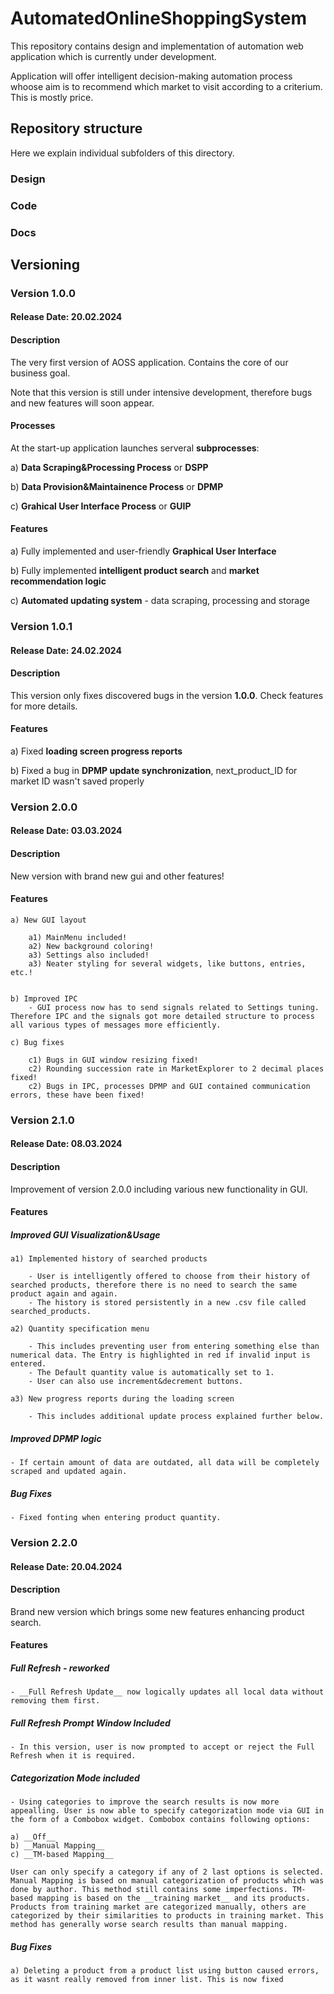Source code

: # AutomatedOnlineShoppingSystem
This repository contains design and implementation of automation web application which is currently under development.

Application will offer intelligent decision-making automation process whoose aim is to recommend which market to visit according to a criterium. This is mostly price.


## Repository structure

Here we explain individual subfolders of this directory.

### Design

### Code

### Docs

## Versioning

### Version 1.0.0 

#### Release Date: 20.02.2024

#### Description
The very first version of AOSS application. Contains the core of our business goal.

Note that this version is still under intensive development, therefore bugs and new features will soon appear.

#### Processes

At the start-up application launches serveral __subprocesses__:

a) __Data Scraping&Processing Process__ or __DSPP__

b) __Data Provision&Maintainence Process__ or __DPMP__

c) __Grahical User Interface Process__ or __GUIP__

#### Features

a) Fully implemented and user-friendly __Graphical User Interface__

b) Fully implemented __intelligent product search__ and __market recommendation logic__

c) __Automated updating system__ - data scraping, processing and storage


### Version 1.0.1

#### Release Date: 24.02.2024

#### Description

This version only fixes discovered bugs in the version __1.0.0__. Check features for more details.

#### Features

a) Fixed __loading screen progress reports__

b) Fixed a bug in __DPMP update synchronization__, next_product_ID for market ID wasn't saved properly 

### Version 2.0.0

#### Release Date: 03.03.2024

#### Description

New version with brand new gui and other features!

#### Features

    a) New GUI layout

        a1) MainMenu included!
        a2) New background coloring!
        a3) Settings also included!
        a3) Neater styling for several widgets, like buttons, entries, etc.!

    
    b) Improved IPC
        - GUI process now has to send signals related to Settings tuning. Therefore IPC and the signals got more detailed structure to process all various types of messages more efficiently.
    
    c) Bug fixes
        
        c1) Bugs in GUI window resizing fixed!
        c2) Rounding succession rate in MarketExplorer to 2 decimal places fixed!
        c2) Bugs in IPC, processes DPMP and GUI contained communication errors, these have been fixed!

### Version 2.1.0

#### Release Date: 08.03.2024

#### Description

Improvement of version 2.0.0 including various new functionality in GUI.

#### Features

##### Improved GUI Visualization&Usage
        
    a1) Implemented history of searched products

        - User is intelligently offered to choose from their history of searched products, therefore there is no need to search the same product again and again.
        - The history is stored persistently in a new .csv file called searched_products.

    a2) Quantity specification menu

        - This includes preventing user from entering something else than numerical data. The Entry is highlighted in red if invalid input is entered.
        - The Default quantity value is automatically set to 1.
        - User can also use increment&decrement buttons.
    
    a3) New progress reports during the loading screen

        - This includes additional update process explained further below.

##### Improved DPMP logic

    - If certain amount of data are outdated, all data will be completely scraped and updated again.

##### Bug Fixes

    - Fixed fonting when entering product quantity.

### Version 2.2.0

#### Release Date: 20.04.2024

#### Description

Brand new version which brings some new features enhancing product search.

#### Features

##### Full Refresh - reworked

    - __Full Refresh Update__ now logically updates all local data without removing them first.

##### Full Refresh Prompt Window Included

    - In this version, user is now prompted to accept or reject the Full Refresh when it is required.

##### Categorization Mode included

    - Using categories to improve the search results is now more appealling. User is now able to specify categorization mode via GUI in the form of a Combobox widget. Combobox contains following options:

    a) __Off__
    b) __Manual Mapping__
    c) __TM-based Mapping__

    User can only specify a category if any of 2 last options is selected. Manual Mapping is based on manual categorization of products which was done by author. This method still contains some imperfections. TM-based mapping is based on the __training market__ and its products. Products from training market are categorized manually, others are categorized by their similarities to products in training market. This method has generally worse search results than manual mapping.

##### Bug Fixes

    a) Deleting a product from a product list using button caused errors, as it wasnt really removed from inner list. This is now fixed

● Work instruction
Each entry should appear again exactly as written, pictures excluded.

● Response
Source code

: # AutomatedOnlineShoppingSystem
This repository contains design and implementation of automation web application which is currently under development.

Application will offer intelligent decision-making automation process whoose aim is to recommend which market to visit according to a criterium. This is mostly price.


## Repository structure

Here we explain individual subfolders of this directory.

### Design

### Code

### Docs

## Versioning

### Version 1.0.0 

#### Release Date: 20.02.2024

#### Description
The very first version of AOSS application. Contains the core of our business goal.

Note that this version is still under intensive development, therefore bugs and new features will soon appear.

#### Processes

At the start-up application launches serveral __subprocesses__:

a) __Data Scraping&Processing Process__ or __DSPP__

b) __Data Provision&Maintainence Process__ or __DPMP__

c) __Grahical User Interface Process__ or __GUIP__

#### Features

a) Fully implemented and user-friendly __Graphical User Interface__

b) Fully implemented __intelligent product search__ and __market recommendation logic__

c) __Automated updating system__ - data scraping, processing and storage


### Version 1.0.1

#### Release Date: 24.02.2024

#### Description

This version only fixes discovered bugs in the version __1.0.0__. Check features for more details.

#### Features

a) Fixed __loading screen progress reports__

b) Fixed a bug in __DPMP update synchronization__, next_product_ID for market ID wasn't saved properly 

### Version 2.0.0

#### Release Date: 03.03.2024

#### Description

New version with brand new gui and other features!

#### Features

    a) New GUI layout

        a1) MainMenu included!
        a2) New background coloring!
        a3) Settings also included!
        a3) Neater styling for several widgets, like buttons, entries, etc.!

    
    b) Improved IPC
        - GUI process now has to send signals related to Settings tuning. Therefore IPC and the signals got more detailed structure to process all various types of messages more efficiently.
    
    c) Bug fixes
        
        c1) Bugs in GUI window resizing fixed!
        c2) Rounding succession rate in MarketExplorer to 2 decimal places fixed!
        c2) Bugs in IPC, processes DPMP and GUI contained communication errors, these have been fixed!

### Version 2.1.0

#### Release Date: 08.03.2024

#### Description

Improvement of version 2.0.0 including various new functionality in GUI.

#### Features

##### Improved GUI Visualization&Usage
        
    a1) Implemented history of searched products

        - User is intelligently offered to choose from their history of searched products, therefore there is no need to search the same product again and again.
        - The history is stored persistently in a new .csv file called searched_products.

    a2) Quantity specification menu

        - This includes preventing user from entering something else than numerical data. The Entry is highlighted in red if invalid input is entered.
        - The Default quantity value is automatically set to 1.
        - User can also use increment&decrement buttons.
    
    a3) New progress reports during the loading screen

        - This includes additional update process explained further below.

##### Improved DPMP logic

    - If certain amount of data are outdated, all data will be completely scraped and updated again.

##### Bug Fixes

    - Fixed fonting when entering product quantity.

### Version 2.2.0

#### Release Date: 20.04.2024

#### Description

Brand new version which brings some new features enhancing product search.

#### Features

##### Full Refresh - reworked

    - __Full Refresh Update__ now logically updates all local data without removing them first.

##### Full Refresh Prompt Window Included

    - In this version, user is now prompted to accept or reject the Full Refresh when it is required.

##### Categorization Mode included

    - Using categories to improve the search results is now more appealling. User is now able to specify categorization mode via GUI in the form of a Combobox widget. Combobox contains following options:

    a) __Off__
    b) __Manual Mapping__
    c) __TM-based Mapping__

    User can only specify a category if any of 2 last options is selected. Manual Mapping is based on manual categorization of products which was done by author. This method still contains some imperfections. TM-based mapping is based on the __training market__ and its products. Products from training market are categorized manually, others are categorized by their similarities to products in training market. This method has generally worse search results than manual mapping.

##### Bug Fixes

    a) Deleting a product from a product list using button caused errors, as it wasnt really removed from inner list. This is now fixed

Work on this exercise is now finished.